__DIRECTIONS__: Give the number of lines in the records below that contain the word "most", and nothing more.

__RECORD SET__:
-----

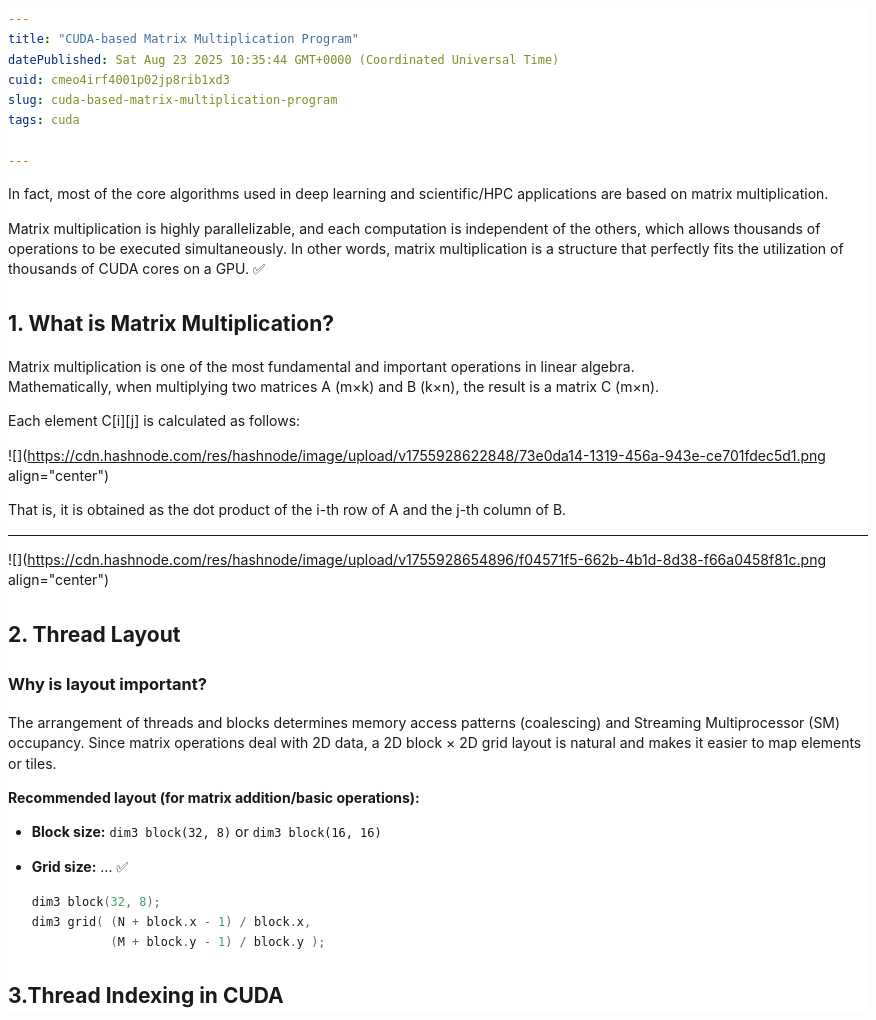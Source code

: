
 ```yaml
---
title: "CUDA-based Matrix Multiplication Program"
datePublished: Sat Aug 23 2025 10:35:44 GMT+0000 (Coordinated Universal Time)
cuid: cmeo4irf4001p02jp8rib1xd3
slug: cuda-based-matrix-multiplication-program
tags: cuda

---
```


In fact, most of the core algorithms used in deep learning and scientific/HPC applications are based on matrix multiplication.

Matrix multiplication is highly parallelizable, and each computation is independent of the others, which allows thousands of operations to be executed simultaneously. In other words, matrix multiplication is a structure that perfectly fits the utilization of thousands of CUDA cores on a GPU. ✅

## 1\. What is Matrix Multiplication?

Matrix multiplication is one of the most fundamental and important operations in linear algebra.  
Mathematically, when multiplying two matrices A (m×k) and B (k×n), the result is a matrix C (m×n).

Each element C\[i\]\[j\] is calculated as follows:

![](https://cdn.hashnode.com/res/hashnode/image/upload/v1755928622848/73e0da14-1319-456a-943e-ce701fdec5d1.png align="center")

That is, it is obtained as the dot product of the i-th row of A and the j-th column of B.

---

![](https://cdn.hashnode.com/res/hashnode/image/upload/v1755928654896/f04571f5-662b-4b1d-8d38-f66a0458f81c.png align="center")

## 2\. Thread Layout

### Why is layout important?

The arrangement of threads and blocks determines memory access patterns (coalescing) and Streaming Multiprocessor (SM) occupancy. Since matrix operations deal with 2D data, a 2D block × 2D grid layout is natural and makes it easier to map elements or tiles.

**Recommended layout (for matrix addition/basic operations):**

* **Block size:** `dim3 block(32, 8)` or `dim3 block(16, 16)`
    
* **Grid size:** ... ✅
    
    ```cpp
    dim3 block(32, 8);
    dim3 grid( (N + block.x - 1) / block.x,
               (M + block.y - 1) / block.y );
    ```
    

## 3.Thread Indexing in CUDA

-----

__TASK SOLUTION__: 2